Write every line below out again exactly, images omitted.

==== INFORMATION GIVEN

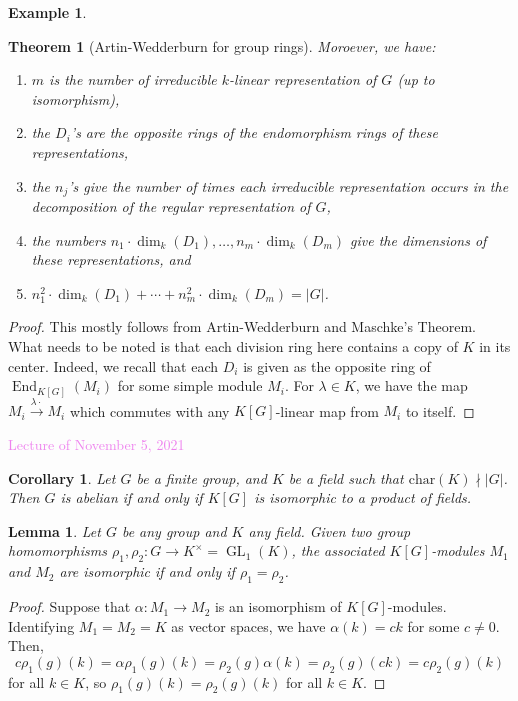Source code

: \documentclass{amsart}[12pt]
\def\End{\operatorname{End}}
\newcommand{\Nov}[1]{\textcolor{violet}{Lecture of November #1, 2021}}
\numberwithin{equation}{section}
\theoremstyle{plain} %
\newtheorem{thm}[equation]{Theorem}
\newtheorem{cor}[equation]{Corollary}
\newtheorem{lem}[equation]{Lemma}
\theoremstyle{definition}
\newtheorem{ex}[equation]{Example}
\theoremstyle{remark}
\newcommand{\GL}{\operatorname{GL}}
\begin{document}
\begin{ex}
\begin{thm}[Artin-Wedderburn for group rings]
Moroever, we have:
\begin{enumerate}
\item $m$ is the number of irreducible $k$-linear representation of $G$ (up to isomorphism),
\item the $D_i$'s are the opposite rings of the endomorphism rings of these representations,
\item  the $n_j$'s give the number of times each irreducible representation occurs in the decomposition of the regular representation of $G$,
\item the numbers $n_1 \cdot \dim_k(D_1), \dots, n_m \cdot \dim_k(D_m)$ give the dimensions of these representations, and
\item $n_1^2 \cdot \dim_k(D_1) + \cdots + n_m^2 \cdot \dim_k(D_m) = |G|$.
\end{enumerate}
\end{thm}
\begin{proof} This mostly follows from Artin-Wedderburn and Maschke's Theorem. What needs to be noted is that each division ring here contains a copy of $K$ in its center.
 Indeed, we recall that each $D_i$ is given as the opposite ring of $\End_{K[G]}(M_i)$ for some simple module $M_i$. For $\lambda\in K$, we have the map $M_i \xrightarrow{\lambda \cdot} M_i$ which commutes with any $K[G]$-linear map from $M_i$ to itself.
\end{proof}

\Nov{5}
\begin{cor} Let $G$ be a finite group, and $K$ be a field such that $\mathrm{char}(K) \nmid |G|$. Then $G$ is abelian if and only if $K[G]$ is isomorphic to a product of fields.
\end{cor}



\begin{lem} 
Let $G$ be any group and $K$ any field. Given two group homomorphisms $\rho_1, \rho_2: G \to K^\times = \GL_1(K)$, the associated $K[G]$-modules $M_1$ and $M_2$ are isomorphic if and only if $\rho_1 =\rho_2$. 
\end{lem}

\begin{proof}
Suppose that $\alpha:M_1 \to M_2$ is an isomorphism of $K[G]$-modules. Identifying $M_1=M_2=K$ as vector spaces, we have $\alpha(k) = ck$ for some $c\neq 0$. Then, \[ c \rho_1(g) (k) = \alpha \rho_1(g) (k) = \rho_2(g) \alpha(k) = \rho_2(g) (ck) = c \rho_2(g) (k)\] for all $k\in K$, so $\rho_1(g)(k)=\rho_2(g)(k)$ for all $k\in K$.
\end{proof}


\end{ex}
\end{document}
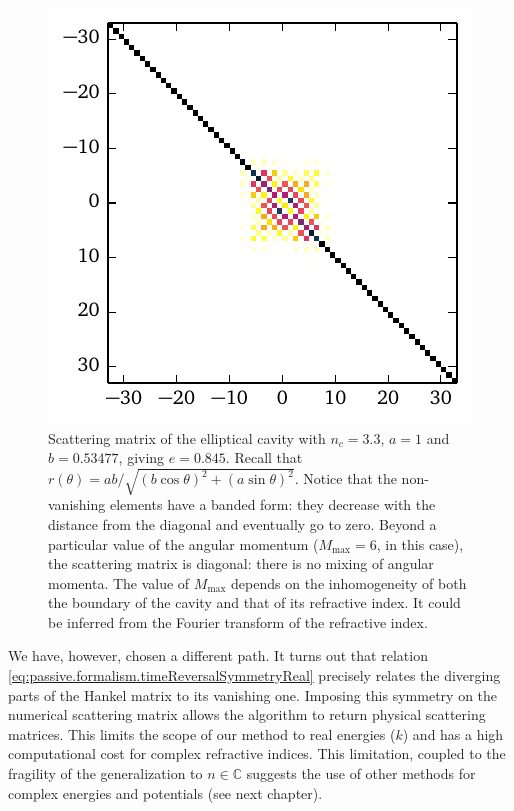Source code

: \begin{figure}
 \centering
 \includegraphics{figs/passive/sMatrixEllipseMag.pdf}
 \caption[Banded form of the scattering matrix of the elliptical cavity]
	 {Scattering matrix of the elliptical cavity with $n_c=3.3$, $a=1$
	 and $b=0.53477$, giving $e=0.845$. Recall that $r(\theta)=ab/\sqrt{(b\cos\theta)^2+(a\sin\theta)^2}$.
	 Notice that the non-vanishing elements have a banded form: they decrease with the distance
	 from the diagonal and eventually go to zero. Beyond a particular value of the angular momentum 
	 ($M_\text{max}=6$, in this case), the scattering matrix is diagonal: there is no mixing of angular momenta.
	 The value of $M_\text{max}$ depends on the inhomogeneity of both the boundary of the cavity and that of its
	 refractive index. It could be inferred from the Fourier transform of the refractive index.}
 \label{fig:passive.numerical.bandedFormSmatrix}
\end{figure}

We have, however, chosen a different path. 
It turns out that relation \eqref{eq:passive.formalism.timeReversalSymmetryReal}
precisely relates the diverging parts of the Hankel matrix
to its vanishing one. Imposing this symmetry on the numerical scattering
matrix allows the algorithm to return physical scattering matrices. 
This limits the scope of our method to real energies ($k$) and has a
high computational cost for complex refractive indices. This limitation, 
coupled to the fragility of the generalization to $n\in\mathbb{C}$ suggests
the use of other methods for complex energies and potentials (see next chapter).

========

__RESULT BELOW__
Source code

: \documentclass{amsart}[12pt]
\def\End{\operatorname{End}}
\newcommand{\Nov}[1]{\textcolor{violet}{Lecture of November #1, 2021}}
\numberwithin{equation}{section}
\theoremstyle{plain} %
\newtheorem{thm}[equation]{Theorem}
\newtheorem{cor}[equation]{Corollary}
\newtheorem{lem}[equation]{Lemma}
\theoremstyle{definition}
\newtheorem{ex}[equation]{Example}
\theoremstyle{remark}
\newcommand{\GL}{\operatorname{GL}}
\begin{document}
\begin{ex}
\begin{thm}[Artin-Wedderburn for group rings]
Moroever, we have:
\begin{enumerate}
\item $m$ is the number of irreducible $k$-linear representation of $G$ (up to isomorphism),
\item the $D_i$'s are the opposite rings of the endomorphism rings of these representations,
\item  the $n_j$'s give the number of times each irreducible representation occurs in the decomposition of the regular representation of $G$,
\item the numbers $n_1 \cdot \dim_k(D_1), \dots, n_m \cdot \dim_k(D_m)$ give the dimensions of these representations, and
\item $n_1^2 \cdot \dim_k(D_1) + \cdots + n_m^2 \cdot \dim_k(D_m) = |G|$.
\end{enumerate}
\end{thm}
\begin{proof} This mostly follows from Artin-Wedderburn and Maschke's Theorem. What needs to be noted is that each division ring here contains a copy of $K$ in its center.
 Indeed, we recall that each $D_i$ is given as the opposite ring of $\End_{K[G]}(M_i)$ for some simple module $M_i$. For $\lambda\in K$, we have the map $M_i \xrightarrow{\lambda \cdot} M_i$ which commutes with any $K[G]$-linear map from $M_i$ to itself.
\end{proof}

\Nov{5}
\begin{cor} Let $G$ be a finite group, and $K$ be a field such that $\mathrm{char}(K) \nmid |G|$. Then $G$ is abelian if and only if $K[G]$ is isomorphic to a product of fields.
\end{cor}



\begin{lem} 
Let $G$ be any group and $K$ any field. Given two group homomorphisms $\rho_1, \rho_2: G \to K^\times = \GL_1(K)$, the associated $K[G]$-modules $M_1$ and $M_2$ are isomorphic if and only if $\rho_1 =\rho_2$. 
\end{lem}

\begin{proof}
Suppose that $\alpha:M_1 \to M_2$ is an isomorphism of $K[G]$-modules. Identifying $M_1=M_2=K$ as vector spaces, we have $\alpha(k) = ck$ for some $c\neq 0$. Then, \[ c \rho_1(g) (k) = \alpha \rho_1(g) (k) = \rho_2(g) \alpha(k) = \rho_2(g) (ck) = c \rho_2(g) (k)\] for all $k\in K$, so $\rho_1(g)(k)=\rho_2(g)(k)$ for all $k\in K$.
\end{proof}


\end{ex}
\end{document}
Source code

: \begin{figure}
 \centering
 \includegraphics{figs/passive/sMatrixEllipseMag.pdf}
 \caption[Banded form of the scattering matrix of the elliptical cavity]
	 {Scattering matrix of the elliptical cavity with $n_c=3.3$, $a=1$
	 and $b=0.53477$, giving $e=0.845$. Recall that $r(\theta)=ab/\sqrt{(b\cos\theta)^2+(a\sin\theta)^2}$.
	 Notice that the non-vanishing elements have a banded form: they decrease with the distance
	 from the diagonal and eventually go to zero. Beyond a particular value of the angular momentum 
	 ($M_\text{max}=6$, in this case), the scattering matrix is diagonal: there is no mixing of angular momenta.
	 The value of $M_\text{max}$ depends on the inhomogeneity of both the boundary of the cavity and that of its
	 refractive index. It could be inferred from the Fourier transform of the refractive index.}
 \label{fig:passive.numerical.bandedFormSmatrix}
\end{figure}

We have, however, chosen a different path. 
It turns out that relation \eqref{eq:passive.formalism.timeReversalSymmetryReal}
precisely relates the diverging parts of the Hankel matrix
to its vanishing one. Imposing this symmetry on the numerical scattering
matrix allows the algorithm to return physical scattering matrices. 
This limits the scope of our method to real energies ($k$) and has a
high computational cost for complex refractive indices. This limitation, 
coupled to the fragility of the generalization to $n\in\mathbb{C}$ suggests
the use of other methods for complex energies and potentials (see next chapter).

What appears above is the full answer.